WHAT TO DO => Pull out every line below that holds the word "Given".

====== INPUT DATA

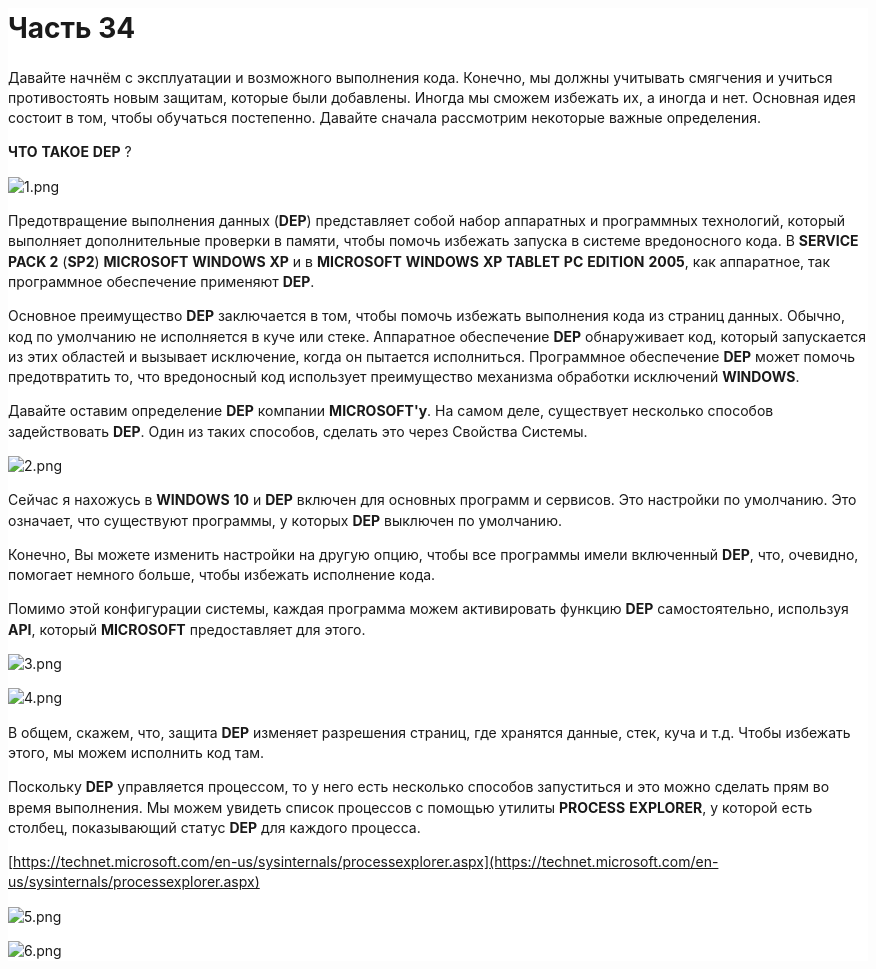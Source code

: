 # Часть 34

 Давайте начнём с эксплуатации и возможного выполнения кода. Конечно, мы должны учитывать смягчения и учиться противостоять новым защитам, которые были добавлены. Иногда мы сможем избежать их, а иногда и нет. Основная идея состоит в том, чтобы обучаться постепенно. Давайте сначала рассмотрим некоторые важные определения.  
  
**ЧТО** **ТАКОЕ** **DEP** ?  
  
![1.png](https://wasm.in/attachments/1-png.2751/)   
  
Предотвращение выполнения данных \(**DEP**\) представляет собой набор аппаратных и программных технологий, который выполняет дополнительные проверки в памяти, чтобы помочь избежать запуска в системе вредоносного кода. В **SERVICE PACK 2** \(**SP2**\) **MICROSOFT** **WINDOWS** **XP** и в **MICROSOFT** **WINDOWS** **XP** **TABLET** **PC** **EDITION** **2005**, как аппаратное, так программное обеспечение применяют **DEP**.  
  
Основное преимущество **DEP** заключается в том, чтобы помочь избежать выполнения кода из страниц данных. Обычно, код по умолчанию не исполняется в куче или стеке. Аппаратное обеспечение **DEP** обнаруживает код, который запускается из этих областей и вызывает исключение, когда он пытается исполниться. Программное обеспечение **DEP** может помочь предотвратить то, что вредоносный код использует преимущество механизма обработки исключений **WINDOWS**.  
  
Давайте оставим определение **DEP** компании **MICROSOFT'у**. На самом деле, существует несколько способов задействовать **DEP**. Один из таких способов, сделать это через Свойства Системы.  
  
![2.png](https://wasm.in/attachments/2-png.2752/)   
  
Сейчас я нахожусь в **WINDOWS** **10** и **DEP** включен для основных программ и сервисов. Это настройки по умолчанию. Это означает, что существуют программы, у которых **DEP** выключен по умолчанию.  
  
Конечно, Вы можете изменить настройки на другую опцию, чтобы все программы имели включенный **DEP**, что, очевидно, помогает немного больше, чтобы избежать исполнение кода.  
  
Помимо этой конфигурации системы, каждая программа можем активировать функцию **DEP** самостоятельно, используя **API**, который **MICROSOFT** предоставляет для этого.  
  
![3.png](https://wasm.in/attachments/3-png.2753/)   
  
![4.png](https://wasm.in/attachments/4-png.2754/)   
  
В общем, скажем, что, защита **DEP** изменяет разрешения страниц, где хранятся данные, стек, куча и т.д. Чтобы избежать этого, мы можем исполнить код там.  
  
Поскольку **DEP** управляется процессом, то у него есть несколько способов запуститься и это можно сделать прям во время выполнения. Мы можем увидеть список процессов с помощью утилиты **PROCESS** **EXPLORER**, у которой есть столбец, показывающий статус **DEP** для каждого процесса.  
  
[https://technet.microsoft.com/en-us/sysinternals/processexplorer.aspx](https://technet.microsoft.com/en-us/sysinternals/processexplorer.aspx)  
  
![5.png](https://wasm.in/attachments/5-png.2755/)   
  
![6.png](https://wasm.in/attachments/6-png.2756/)   
  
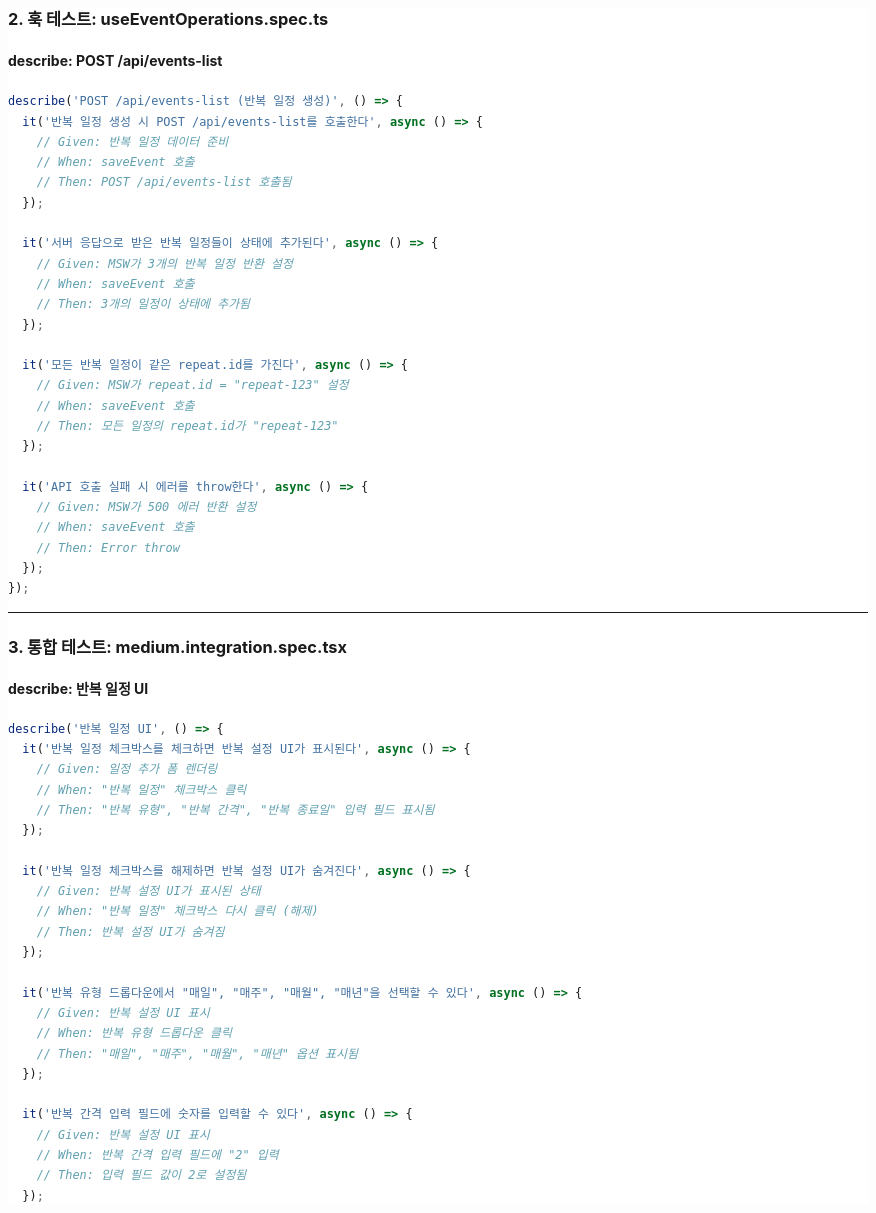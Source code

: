 
### 2. 훅 테스트: useEventOperations.spec.ts

#### describe: POST /api/events-list

```typescript
describe('POST /api/events-list (반복 일정 생성)', () => {
  it('반복 일정 생성 시 POST /api/events-list를 호출한다', async () => {
    // Given: 반복 일정 데이터 준비
    // When: saveEvent 호출
    // Then: POST /api/events-list 호출됨
  });

  it('서버 응답으로 받은 반복 일정들이 상태에 추가된다', async () => {
    // Given: MSW가 3개의 반복 일정 반환 설정
    // When: saveEvent 호출
    // Then: 3개의 일정이 상태에 추가됨
  });

  it('모든 반복 일정이 같은 repeat.id를 가진다', async () => {
    // Given: MSW가 repeat.id = "repeat-123" 설정
    // When: saveEvent 호출
    // Then: 모든 일정의 repeat.id가 "repeat-123"
  });

  it('API 호출 실패 시 에러를 throw한다', async () => {
    // Given: MSW가 500 에러 반환 설정
    // When: saveEvent 호출
    // Then: Error throw
  });
});
```

---

### 3. 통합 테스트: medium.integration.spec.tsx

#### describe: 반복 일정 UI

```typescript
describe('반복 일정 UI', () => {
  it('반복 일정 체크박스를 체크하면 반복 설정 UI가 표시된다', async () => {
    // Given: 일정 추가 폼 렌더링
    // When: "반복 일정" 체크박스 클릭
    // Then: "반복 유형", "반복 간격", "반복 종료일" 입력 필드 표시됨
  });

  it('반복 일정 체크박스를 해제하면 반복 설정 UI가 숨겨진다', async () => {
    // Given: 반복 설정 UI가 표시된 상태
    // When: "반복 일정" 체크박스 다시 클릭 (해제)
    // Then: 반복 설정 UI가 숨겨짐
  });

  it('반복 유형 드롭다운에서 "매일", "매주", "매월", "매년"을 선택할 수 있다', async () => {
    // Given: 반복 설정 UI 표시
    // When: 반복 유형 드롭다운 클릭
    // Then: "매일", "매주", "매월", "매년" 옵션 표시됨
  });

  it('반복 간격 입력 필드에 숫자를 입력할 수 있다', async () => {
    // Given: 반복 설정 UI 표시
    // When: 반복 간격 입력 필드에 "2" 입력
    // Then: 입력 필드 값이 2로 설정됨
  });

```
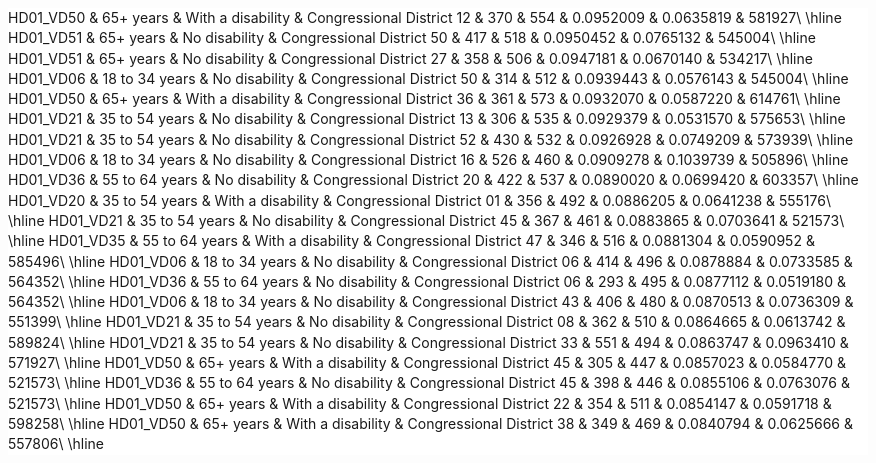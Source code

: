 HD01\_VD50 & 65+ years & With a disability & Congressional District 12 & 370 & 554 & 0.0952009 & 0.0635819 & 581927\\
\hline
HD01\_VD51 & 65+ years & No disability & Congressional District 50 & 417 & 518 & 0.0950452 & 0.0765132 & 545004\\
\hline
HD01\_VD51 & 65+ years & No disability & Congressional District 27 & 358 & 506 & 0.0947181 & 0.0670140 & 534217\\
\hline
HD01\_VD06 & 18 to 34 years & No disability & Congressional District 50 & 314 & 512 & 0.0939443 & 0.0576143 & 545004\\
\hline
HD01\_VD50 & 65+ years & With a disability & Congressional District 36 & 361 & 573 & 0.0932070 & 0.0587220 & 614761\\
\hline
HD01\_VD21 & 35 to 54 years & No disability & Congressional District 13 & 306 & 535 & 0.0929379 & 0.0531570 & 575653\\
\hline
HD01\_VD21 & 35 to 54 years & No disability & Congressional District 52 & 430 & 532 & 0.0926928 & 0.0749209 & 573939\\
\hline
HD01\_VD06 & 18 to 34 years & No disability & Congressional District 16 & 526 & 460 & 0.0909278 & 0.1039739 & 505896\\
\hline
HD01\_VD36 & 55 to 64 years & No disability & Congressional District 20 & 422 & 537 & 0.0890020 & 0.0699420 & 603357\\
\hline
HD01\_VD20 & 35 to 54 years & With a disability & Congressional District 01 & 356 & 492 & 0.0886205 & 0.0641238 & 555176\\
\hline
HD01\_VD21 & 35 to 54 years & No disability & Congressional District 45 & 367 & 461 & 0.0883865 & 0.0703641 & 521573\\
\hline
HD01\_VD35 & 55 to 64 years & With a disability & Congressional District 47 & 346 & 516 & 0.0881304 & 0.0590952 & 585496\\
\hline
HD01\_VD06 & 18 to 34 years & No disability & Congressional District 06 & 414 & 496 & 0.0878884 & 0.0733585 & 564352\\
\hline
HD01\_VD36 & 55 to 64 years & No disability & Congressional District 06 & 293 & 495 & 0.0877112 & 0.0519180 & 564352\\
\hline
HD01\_VD06 & 18 to 34 years & No disability & Congressional District 43 & 406 & 480 & 0.0870513 & 0.0736309 & 551399\\
\hline
HD01\_VD21 & 35 to 54 years & No disability & Congressional District 08 & 362 & 510 & 0.0864665 & 0.0613742 & 589824\\
\hline
HD01\_VD21 & 35 to 54 years & No disability & Congressional District 33 & 551 & 494 & 0.0863747 & 0.0963410 & 571927\\
\hline
HD01\_VD50 & 65+ years & With a disability & Congressional District 45 & 305 & 447 & 0.0857023 & 0.0584770 & 521573\\
\hline
HD01\_VD36 & 55 to 64 years & No disability & Congressional District 45 & 398 & 446 & 0.0855106 & 0.0763076 & 521573\\
\hline
HD01\_VD50 & 65+ years & With a disability & Congressional District 22 & 354 & 511 & 0.0854147 & 0.0591718 & 598258\\
\hline
HD01\_VD50 & 65+ years & With a disability & Congressional District 38 & 349 & 469 & 0.0840794 & 0.0625666 & 557806\\
\hline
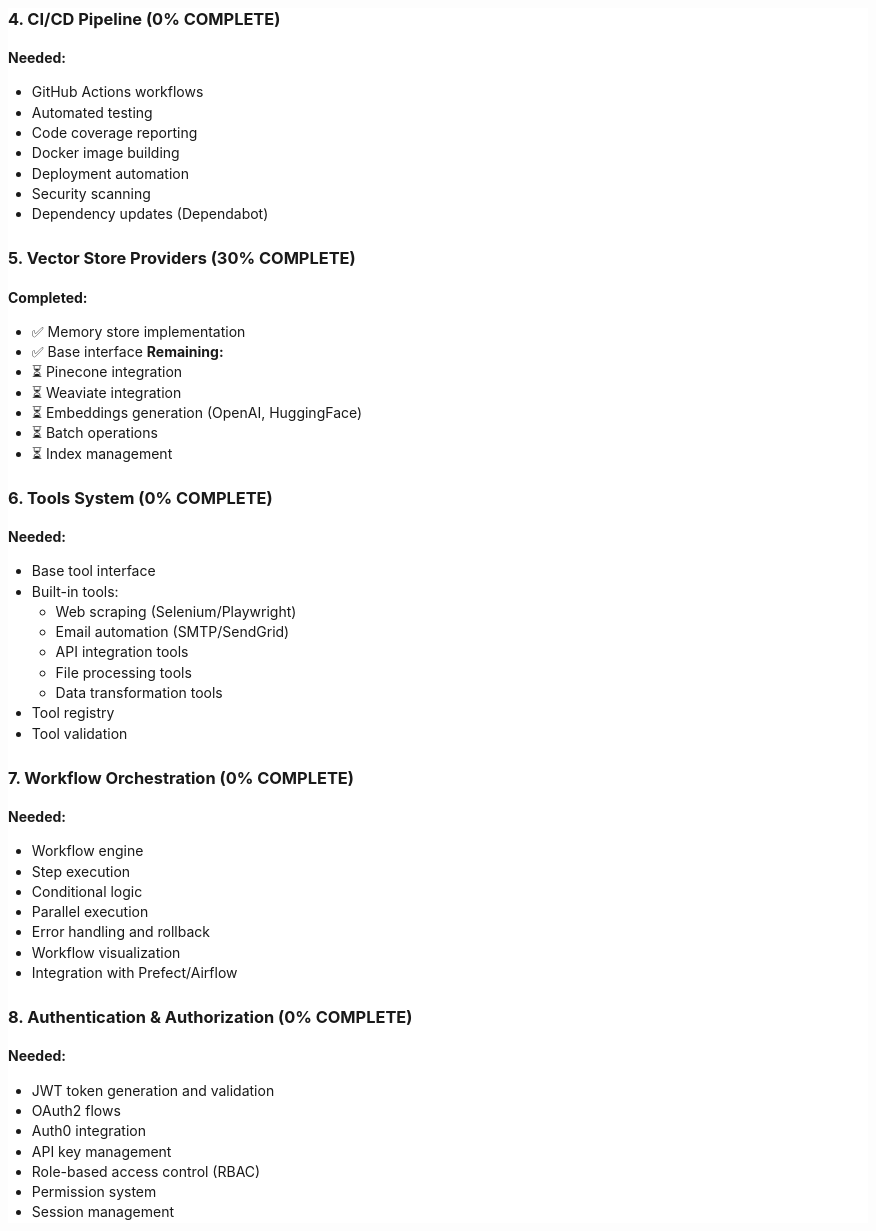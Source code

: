 ### 4. CI/CD Pipeline (0% COMPLETE)
**Needed:**
- GitHub Actions workflows
- Automated testing
- Code coverage reporting
- Docker image building
- Deployment automation
- Security scanning
- Dependency updates (Dependabot)

### 5. Vector Store Providers (30% COMPLETE)
**Completed:**
- ✅ Memory store implementation
- ✅ Base interface
**Remaining:**
- ⏳ Pinecone integration
- ⏳ Weaviate integration
- ⏳ Embeddings generation (OpenAI, HuggingFace)
- ⏳ Batch operations
- ⏳ Index management

### 6. Tools System (0% COMPLETE)
**Needed:**
- Base tool interface
- Built-in tools:
  - Web scraping (Selenium/Playwright)
  - Email automation (SMTP/SendGrid)
  - API integration tools
  - File processing tools
  - Data transformation tools
- Tool registry
- Tool validation

### 7. Workflow Orchestration (0% COMPLETE)
**Needed:**
- Workflow engine
- Step execution
- Conditional logic
- Parallel execution
- Error handling and rollback
- Workflow visualization
- Integration with Prefect/Airflow

### 8. Authentication & Authorization (0% COMPLETE)
**Needed:**
- JWT token generation and validation
- OAuth2 flows
- Auth0 integration
- API key management
- Role-based access control (RBAC)
- Permission system
- Session management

============

EXPECTED ANSWER =>
    // Given: 반복 일정 데이터 준비
    // Given: MSW가 3개의 반복 일정 반환 설정
    // Given: MSW가 repeat.id = "repeat-123" 설정
    // Given: MSW가 500 에러 반환 설정
    // Given: 일정 추가 폼 렌더링
    // Given: 반복 설정 UI가 표시된 상태
    // Given: 반복 설정 UI 표시
    // Given: 반복 설정 UI 표시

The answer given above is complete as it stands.